Creating an ethical and sustainable supply chain is as important as it is difficult. Today's sourcing relationships can span continents, with so many miles and partner companies between the beginning and end of the chain that visibility becomes murky and hard to maintain. Companies and government agencies have taken to using technological means to ensure the suppliers they work with are operating legally and ethically, at all levels of the supply chain.
One technological area that has potential in this regard consists of blockchain-based systems. While the most famous use of blockchain digital ledger systems is powering cryptocurrencies such as Bitcoin, the centralized and real-time nature of this data storage method gives it the ability to perform other tasks. Blockchain-based supply chain responsibility projects are drawing interest around the world.
Coca-Cola teams up with the State Department
Better supply chain visibility benefits many different parties, so it makes sense that a public-private sector alliance is working on such a concept. Reuters recently reported that Coca-Cola and the U.S. State Department are creating a worker registry that will span the globe and hopefully prevent companies from employing forced labor. The International Labor Organization explained that there are currently millions of people suffering in forced labor conditions - 25 million, as of its most recent count.
Reuters explained that research has shown many major food and beverage companies aren't doing enough to remove noncompliant suppliers from their networks. The Coca-Cola alliance with the State Department is designed as a concrete response to the problem. The end result will be a validated record of information on labor contracts that will make it difficult for companies to cover up wrongdoing. It has always been incumbent on companies to audit and manage their supply partners and ensure good labor practices. Instead of changing the nature of their duties, the blockchain-based project will make it easier to carry them out.
The attention around blockchain technology has been gathering for years now, and Coca-Cola representatives told Reuters the company has been considering using the systems as parts of multiple projects.
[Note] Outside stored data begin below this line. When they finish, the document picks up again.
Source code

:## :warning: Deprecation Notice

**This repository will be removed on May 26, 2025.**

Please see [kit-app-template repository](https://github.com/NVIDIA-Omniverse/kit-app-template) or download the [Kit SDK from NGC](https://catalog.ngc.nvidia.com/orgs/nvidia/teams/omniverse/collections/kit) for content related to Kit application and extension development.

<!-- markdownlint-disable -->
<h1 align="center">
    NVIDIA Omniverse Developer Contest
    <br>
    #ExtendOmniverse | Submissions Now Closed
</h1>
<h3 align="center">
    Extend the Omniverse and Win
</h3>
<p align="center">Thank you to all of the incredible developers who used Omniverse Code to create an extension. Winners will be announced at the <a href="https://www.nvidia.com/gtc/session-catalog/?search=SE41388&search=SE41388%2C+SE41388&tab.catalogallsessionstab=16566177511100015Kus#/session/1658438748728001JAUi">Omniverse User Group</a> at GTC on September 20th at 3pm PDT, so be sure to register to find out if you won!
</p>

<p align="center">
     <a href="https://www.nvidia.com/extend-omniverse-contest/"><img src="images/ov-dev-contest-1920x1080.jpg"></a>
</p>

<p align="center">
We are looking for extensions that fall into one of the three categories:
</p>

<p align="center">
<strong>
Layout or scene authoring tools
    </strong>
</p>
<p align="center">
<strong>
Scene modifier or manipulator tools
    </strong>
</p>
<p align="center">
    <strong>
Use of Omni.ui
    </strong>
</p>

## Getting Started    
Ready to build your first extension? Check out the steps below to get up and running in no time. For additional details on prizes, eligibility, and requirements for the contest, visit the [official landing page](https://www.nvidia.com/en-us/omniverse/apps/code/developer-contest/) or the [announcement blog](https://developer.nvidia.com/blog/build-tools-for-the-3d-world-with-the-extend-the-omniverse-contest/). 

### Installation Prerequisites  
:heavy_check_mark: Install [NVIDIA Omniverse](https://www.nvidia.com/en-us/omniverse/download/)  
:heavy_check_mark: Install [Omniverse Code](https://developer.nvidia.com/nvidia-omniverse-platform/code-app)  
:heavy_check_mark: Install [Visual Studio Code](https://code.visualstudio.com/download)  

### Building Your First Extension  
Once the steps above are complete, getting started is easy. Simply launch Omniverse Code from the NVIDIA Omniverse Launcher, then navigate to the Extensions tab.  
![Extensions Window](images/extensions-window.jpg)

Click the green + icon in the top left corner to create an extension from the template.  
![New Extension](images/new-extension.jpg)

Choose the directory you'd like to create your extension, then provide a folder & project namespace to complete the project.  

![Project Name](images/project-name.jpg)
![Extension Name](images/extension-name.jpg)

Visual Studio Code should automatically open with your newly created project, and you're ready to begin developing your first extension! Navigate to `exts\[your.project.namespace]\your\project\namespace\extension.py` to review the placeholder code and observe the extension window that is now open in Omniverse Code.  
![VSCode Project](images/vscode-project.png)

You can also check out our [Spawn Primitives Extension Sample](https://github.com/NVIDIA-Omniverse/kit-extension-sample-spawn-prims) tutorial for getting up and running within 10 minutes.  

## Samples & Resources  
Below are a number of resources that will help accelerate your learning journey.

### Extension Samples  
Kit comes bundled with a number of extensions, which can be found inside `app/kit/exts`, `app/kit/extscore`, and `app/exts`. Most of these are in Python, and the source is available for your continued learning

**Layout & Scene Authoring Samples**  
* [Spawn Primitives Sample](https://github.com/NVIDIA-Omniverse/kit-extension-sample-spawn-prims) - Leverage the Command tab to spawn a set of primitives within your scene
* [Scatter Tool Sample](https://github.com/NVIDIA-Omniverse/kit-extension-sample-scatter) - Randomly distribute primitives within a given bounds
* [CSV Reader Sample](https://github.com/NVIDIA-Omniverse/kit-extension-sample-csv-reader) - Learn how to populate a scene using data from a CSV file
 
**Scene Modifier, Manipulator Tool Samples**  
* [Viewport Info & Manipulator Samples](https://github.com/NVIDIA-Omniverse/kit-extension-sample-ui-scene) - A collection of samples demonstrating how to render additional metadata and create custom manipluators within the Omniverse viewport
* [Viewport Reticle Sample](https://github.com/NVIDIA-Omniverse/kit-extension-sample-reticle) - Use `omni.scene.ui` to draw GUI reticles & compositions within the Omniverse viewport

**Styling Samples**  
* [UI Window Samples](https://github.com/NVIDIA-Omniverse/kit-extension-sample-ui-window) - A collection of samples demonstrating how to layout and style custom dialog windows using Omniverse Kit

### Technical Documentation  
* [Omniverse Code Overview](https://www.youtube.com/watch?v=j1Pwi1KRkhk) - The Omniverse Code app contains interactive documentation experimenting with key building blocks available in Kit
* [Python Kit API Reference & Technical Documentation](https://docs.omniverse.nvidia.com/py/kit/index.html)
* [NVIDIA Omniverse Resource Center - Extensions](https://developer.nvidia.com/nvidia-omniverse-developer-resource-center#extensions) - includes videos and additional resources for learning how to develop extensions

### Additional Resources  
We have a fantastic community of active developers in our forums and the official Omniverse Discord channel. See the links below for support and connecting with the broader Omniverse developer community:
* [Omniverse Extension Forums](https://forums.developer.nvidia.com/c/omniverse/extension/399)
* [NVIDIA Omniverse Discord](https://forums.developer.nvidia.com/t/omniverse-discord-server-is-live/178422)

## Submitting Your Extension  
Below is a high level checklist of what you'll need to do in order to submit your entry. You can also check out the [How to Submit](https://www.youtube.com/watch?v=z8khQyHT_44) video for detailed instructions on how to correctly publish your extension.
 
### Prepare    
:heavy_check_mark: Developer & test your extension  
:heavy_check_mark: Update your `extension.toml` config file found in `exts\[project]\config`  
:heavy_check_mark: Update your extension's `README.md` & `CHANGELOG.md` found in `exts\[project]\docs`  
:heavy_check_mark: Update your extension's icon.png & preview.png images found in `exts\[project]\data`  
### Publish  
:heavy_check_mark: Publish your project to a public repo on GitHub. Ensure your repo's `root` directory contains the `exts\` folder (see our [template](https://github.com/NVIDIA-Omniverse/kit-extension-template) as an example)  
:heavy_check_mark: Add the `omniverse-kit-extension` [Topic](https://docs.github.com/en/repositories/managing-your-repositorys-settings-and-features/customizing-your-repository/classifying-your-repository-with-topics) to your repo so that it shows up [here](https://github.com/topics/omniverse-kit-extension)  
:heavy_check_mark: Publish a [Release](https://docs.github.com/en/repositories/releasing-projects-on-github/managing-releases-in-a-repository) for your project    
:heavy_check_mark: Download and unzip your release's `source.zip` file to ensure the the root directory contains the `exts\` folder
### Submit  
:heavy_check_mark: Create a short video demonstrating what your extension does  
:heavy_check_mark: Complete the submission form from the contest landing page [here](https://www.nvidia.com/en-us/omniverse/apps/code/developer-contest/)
The ledger created in the labor oversight program could affect a large sample of suppliers, considering the global reach of the beverage giant.
Worker safety isn't the only supply chain integrity issue being targeted via blockchain-based projects. Sweetbridge CEO Scott Nelson wrote for Supply Chain Digital that his company is working on a transparency ledger designed to prevent counterfeit goods from entering the global marketplace and being sold as legitimate. In addition to protecting workers' jobs and companies' bottom lines, getting rid of false products could protect consumers - these items are presumably never tested for quality or safety.
The problem of counterfeit products is widespread, according to Nelson. He added that the International Chamber of Commerce has predicted counterfeits will take $4.2 trillion from companies by 2022. The proliferation of illegitimate items will put 5.4 million jobs at risk within verified supply chains. The superior visibility and tracking capacity of blockchain-powered ledgers could help eliminate thee frauds. This is another of the many potential blockchain roles emerging.